New Focus Recordings. $16.99.
Most listeners who associate a specific instrumental group with the
music of Richard Strauss would likely select the brass, since his use of brass
instruments is so all-pervasive and effective both in instrumental music and in
opera. Strauss’ music for winds is a much smaller part of his oeuvre than are his brass works: his
entire output for wind ensemble amounts to only some two hours of music. All of
it is now available on an exceptionally well-played two-CD Capriccio set
featuring members of Staatskapelle Berlin conducted by Gregor Witt, Staatskapelle
Berlin’s longtime principal oboist. This recording is an interesting
exploration for listeners looking for insight into some less-explored nooks and
crannies of Strauss’ output, although it would be stretching things to suggest
that any major new revelations about the composer’s sound world are to be found
here. Strauss at his least inviting can be dense, even turgid, and the two
latest and most-substantial works offered here suffer from a kind of
overpowering massing of sound in instruments that are at their best when
handled with much greater delicacy and individuality than Strauss proffers.
Both these “sonatinas” (a misnomer in light of their extensive nature) date to
the last decade of Strauss’ life. Sonatina No. 1 was written in 1943 and titled
Aus der Werkstatt eines Invaliden
(“From an Invalid’s Workshop”), while No. 2 dates to 1944-45 and has the title Fröhliche Werkstatt (“The Happy
Workshop”). Titles aide, there is nothing in either work particularly
reflective of dismay or joy. Sonatina No. 1 is in three movements, Sonatina No.
2 in four, and both focus primarily on massed winds and a certain attempt to
attain grandeur in the outer movements – an effort that lingers a bit too close
to pomposity.

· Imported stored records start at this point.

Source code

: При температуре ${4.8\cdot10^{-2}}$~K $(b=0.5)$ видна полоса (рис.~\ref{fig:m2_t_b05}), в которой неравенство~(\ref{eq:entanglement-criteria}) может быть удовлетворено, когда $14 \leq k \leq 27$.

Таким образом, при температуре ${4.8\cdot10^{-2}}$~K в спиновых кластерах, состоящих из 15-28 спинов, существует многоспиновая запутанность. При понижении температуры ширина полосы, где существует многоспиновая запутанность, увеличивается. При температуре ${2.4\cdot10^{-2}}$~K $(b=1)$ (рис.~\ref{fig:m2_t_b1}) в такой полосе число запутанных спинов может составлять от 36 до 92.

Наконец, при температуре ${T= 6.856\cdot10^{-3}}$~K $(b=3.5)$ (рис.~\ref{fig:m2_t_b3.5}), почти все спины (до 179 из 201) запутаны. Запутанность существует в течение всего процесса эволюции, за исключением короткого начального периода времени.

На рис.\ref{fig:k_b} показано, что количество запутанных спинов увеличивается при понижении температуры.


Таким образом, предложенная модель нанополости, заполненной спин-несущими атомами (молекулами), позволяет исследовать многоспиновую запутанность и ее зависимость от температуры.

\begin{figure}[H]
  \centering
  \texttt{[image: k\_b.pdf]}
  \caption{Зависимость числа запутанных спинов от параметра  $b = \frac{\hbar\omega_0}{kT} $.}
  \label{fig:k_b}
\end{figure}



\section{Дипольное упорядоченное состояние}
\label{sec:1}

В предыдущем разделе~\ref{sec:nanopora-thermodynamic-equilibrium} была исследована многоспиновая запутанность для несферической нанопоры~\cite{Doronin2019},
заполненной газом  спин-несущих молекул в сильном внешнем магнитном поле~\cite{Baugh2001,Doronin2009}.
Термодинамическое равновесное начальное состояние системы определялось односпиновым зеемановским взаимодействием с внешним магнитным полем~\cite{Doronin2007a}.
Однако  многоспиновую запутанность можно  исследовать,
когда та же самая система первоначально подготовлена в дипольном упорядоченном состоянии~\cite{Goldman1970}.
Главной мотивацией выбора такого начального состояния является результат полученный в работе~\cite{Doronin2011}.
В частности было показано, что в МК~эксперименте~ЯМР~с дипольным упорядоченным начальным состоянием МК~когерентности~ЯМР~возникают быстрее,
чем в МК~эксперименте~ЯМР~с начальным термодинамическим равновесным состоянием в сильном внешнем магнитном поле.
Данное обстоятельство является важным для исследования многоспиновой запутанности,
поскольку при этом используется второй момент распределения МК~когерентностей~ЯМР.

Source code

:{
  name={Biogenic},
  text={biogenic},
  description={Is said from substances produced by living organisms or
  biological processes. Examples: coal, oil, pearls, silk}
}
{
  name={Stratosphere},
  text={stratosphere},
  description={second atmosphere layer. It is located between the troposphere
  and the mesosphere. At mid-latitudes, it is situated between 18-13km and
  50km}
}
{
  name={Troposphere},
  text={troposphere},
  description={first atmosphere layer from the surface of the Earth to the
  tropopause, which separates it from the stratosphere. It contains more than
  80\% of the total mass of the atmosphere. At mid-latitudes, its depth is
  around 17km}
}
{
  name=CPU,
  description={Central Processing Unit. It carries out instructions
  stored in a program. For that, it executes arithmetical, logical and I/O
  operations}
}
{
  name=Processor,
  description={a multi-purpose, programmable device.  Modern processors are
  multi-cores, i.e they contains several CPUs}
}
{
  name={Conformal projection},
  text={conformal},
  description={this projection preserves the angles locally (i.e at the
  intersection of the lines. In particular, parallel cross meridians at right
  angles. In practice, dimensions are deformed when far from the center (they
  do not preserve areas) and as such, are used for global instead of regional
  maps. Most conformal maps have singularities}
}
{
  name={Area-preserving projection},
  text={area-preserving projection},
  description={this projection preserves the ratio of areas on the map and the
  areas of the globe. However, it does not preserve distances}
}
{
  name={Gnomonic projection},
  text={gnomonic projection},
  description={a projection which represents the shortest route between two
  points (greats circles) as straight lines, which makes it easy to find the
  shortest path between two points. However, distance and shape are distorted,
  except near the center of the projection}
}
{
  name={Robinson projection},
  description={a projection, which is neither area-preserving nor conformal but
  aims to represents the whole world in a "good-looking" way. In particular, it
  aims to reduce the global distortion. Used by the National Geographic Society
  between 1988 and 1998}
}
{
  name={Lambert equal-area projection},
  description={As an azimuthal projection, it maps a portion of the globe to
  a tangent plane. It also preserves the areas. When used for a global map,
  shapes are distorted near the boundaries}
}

Listeners will find little here in which the instruments attain
the lightness of which they are capable – probably the second movement of
Sonatina No. 2, marked Andantino, sehr
gemächlich, comes closest – but will find more instances of a kind of bloat
that is very definitely in line with Romantic-era expressiveness. There is more
to enjoy in the much earlier music on this release: Serenade for 13 Wind Instruments of 1881 and Suite for 13 Wind Instruments of 1884. If the later 16-wind works
are heavily Romantic, the earlier 13-wind ones have a lighter touch and
more-balanced feeling that are akin to pieces from the Classical era – at least
as close to it as Strauss ever came. The Serenade
is in a single eight-minute movement, the Suite
in four movements lasting some 26 minutes, but both fit their respective
durations well and sustain interest not only through expressiveness but also
because of Strauss’ well-balanced handling of the ensemble. For what it may be
worth, though, the most-enjoyable piece on hand here is Matthias Pflaum’s
arrangement for winds and percussion of Till
Eulenspiegel’s Merry Pranks (1894-95). This hyper-familiar, unceasingly
good-humored work fits surprisingly well into a wind arrangement. Or perhaps
not so surprisingly, since the orchestral version has so many instances in
which winds carry the story: the bassoon representing pretentious academics,
the flutes as Till reaches the top of the gallows, and the justly famous
clarinet wail of the execution. From these, it is not so long a step to having
the winds (and percussion) tell the entire tale, which they do with relish. Strauss’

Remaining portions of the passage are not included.